▶ _Exercise aim_: Copy every entry word for word. Skip the pictures.

Source texts of formatted documents:
Start of Block

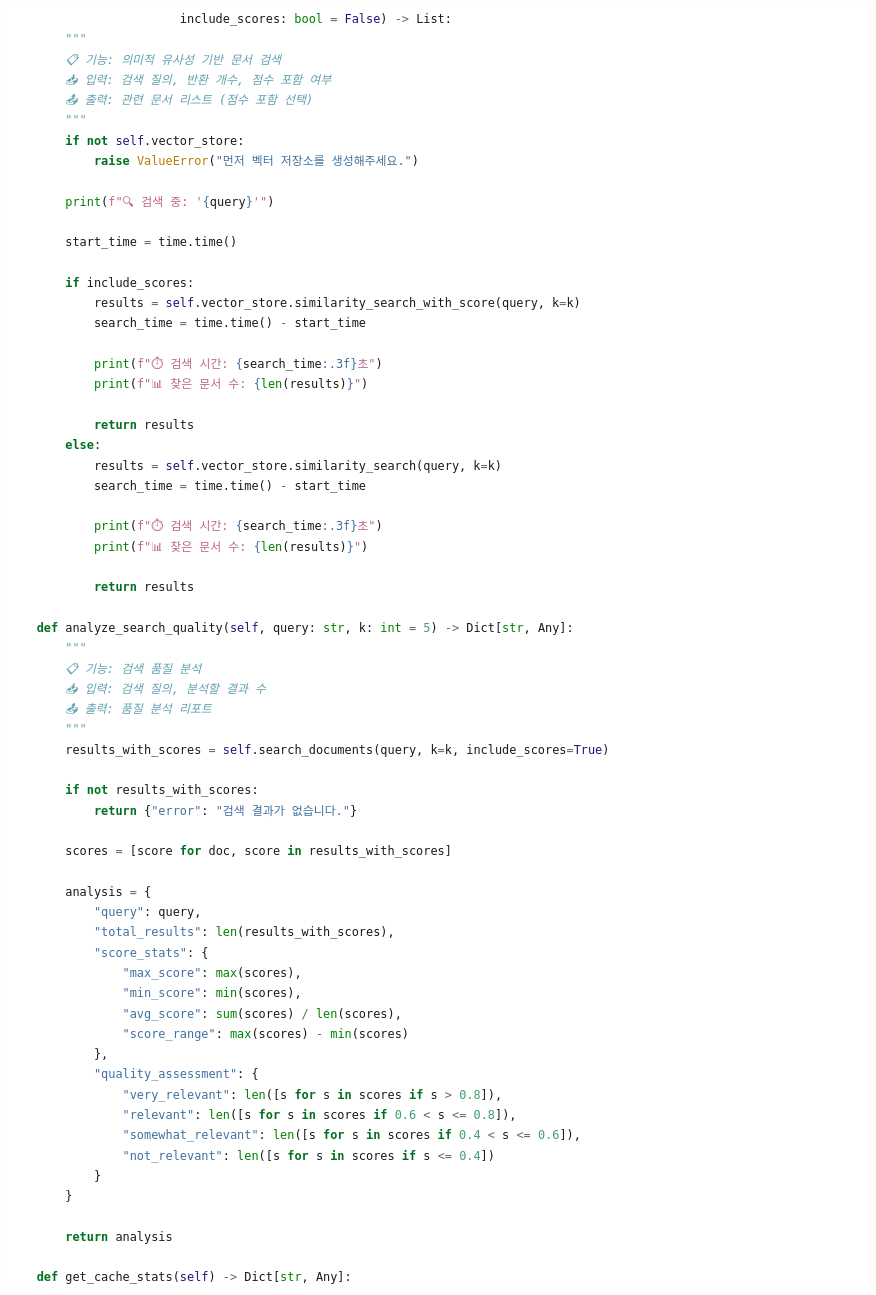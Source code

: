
 ```python
                        include_scores: bool = False) -> List:
        """
        📋 기능: 의미적 유사성 기반 문서 검색
        📥 입력: 검색 질의, 반환 개수, 점수 포함 여부
        📤 출력: 관련 문서 리스트 (점수 포함 선택)
        """
        if not self.vector_store:
            raise ValueError("먼저 벡터 저장소를 생성해주세요.")
        
        print(f"🔍 검색 중: '{query}'")
        
        start_time = time.time()
        
        if include_scores:
            results = self.vector_store.similarity_search_with_score(query, k=k)
            search_time = time.time() - start_time
            
            print(f"⏱️ 검색 시간: {search_time:.3f}초")
            print(f"📊 찾은 문서 수: {len(results)}")
            
            return results
        else:
            results = self.vector_store.similarity_search(query, k=k)
            search_time = time.time() - start_time
            
            print(f"⏱️ 검색 시간: {search_time:.3f}초")
            print(f"📊 찾은 문서 수: {len(results)}")
            
            return results
    
    def analyze_search_quality(self, query: str, k: int = 5) -> Dict[str, Any]:
        """
        📋 기능: 검색 품질 분석
        📥 입력: 검색 질의, 분석할 결과 수
        📤 출력: 품질 분석 리포트
        """
        results_with_scores = self.search_documents(query, k=k, include_scores=True)
        
        if not results_with_scores:
            return {"error": "검색 결과가 없습니다."}
        
        scores = [score for doc, score in results_with_scores]
        
        analysis = {
            "query": query,
            "total_results": len(results_with_scores),
            "score_stats": {
                "max_score": max(scores),
                "min_score": min(scores),
                "avg_score": sum(scores) / len(scores),
                "score_range": max(scores) - min(scores)
            },
            "quality_assessment": {
                "very_relevant": len([s for s in scores if s > 0.8]),
                "relevant": len([s for s in scores if 0.6 < s <= 0.8]),
                "somewhat_relevant": len([s for s in scores if 0.4 < s <= 0.6]),
                "not_relevant": len([s for s in scores if s <= 0.4])
            }
        }
        
        return analysis
    
    def get_cache_stats(self) -> Dict[str, Any]:
```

End of Block

▶ _Task response_:
Source code

:
 ```python
                        include_scores: bool = False) -> List:
        """
        📋 기능: 의미적 유사성 기반 문서 검색
        📥 입력: 검색 질의, 반환 개수, 점수 포함 여부
        📤 출력: 관련 문서 리스트 (점수 포함 선택)
        """
        if not self.vector_store:
            raise ValueError("먼저 벡터 저장소를 생성해주세요.")
        
        print(f"🔍 검색 중: '{query}'")
        
        start_time = time.time()
        
        if include_scores:
            results = self.vector_store.similarity_search_with_score(query, k=k)
            search_time = time.time() - start_time
            
            print(f"⏱️ 검색 시간: {search_time:.3f}초")
            print(f"📊 찾은 문서 수: {len(results)}")
            
            return results
        else:
            results = self.vector_store.similarity_search(query, k=k)
            search_time = time.time() - start_time
            
            print(f"⏱️ 검색 시간: {search_time:.3f}초")
            print(f"📊 찾은 문서 수: {len(results)}")
            
            return results
    
    def analyze_search_quality(self, query: str, k: int = 5) -> Dict[str, Any]:
        """
        📋 기능: 검색 품질 분석
        📥 입력: 검색 질의, 분석할 결과 수
        📤 출력: 품질 분석 리포트
        """
        results_with_scores = self.search_documents(query, k=k, include_scores=True)
        
        if not results_with_scores:
            return {"error": "검색 결과가 없습니다."}
        
        scores = [score for doc, score in results_with_scores]
        
        analysis = {
            "query": query,
            "total_results": len(results_with_scores),
            "score_stats": {
                "max_score": max(scores),
                "min_score": min(scores),
                "avg_score": sum(scores) / len(scores),
                "score_range": max(scores) - min(scores)
            },
            "quality_assessment": {
                "very_relevant": len([s for s in scores if s > 0.8]),
                "relevant": len([s for s in scores if 0.6 < s <= 0.8]),
                "somewhat_relevant": len([s for s in scores if 0.4 < s <= 0.6]),
                "not_relevant": len([s for s in scores if s <= 0.4])
            }
        }
        
        return analysis
    
    def get_cache_stats(self) -> Dict[str, Any]:
```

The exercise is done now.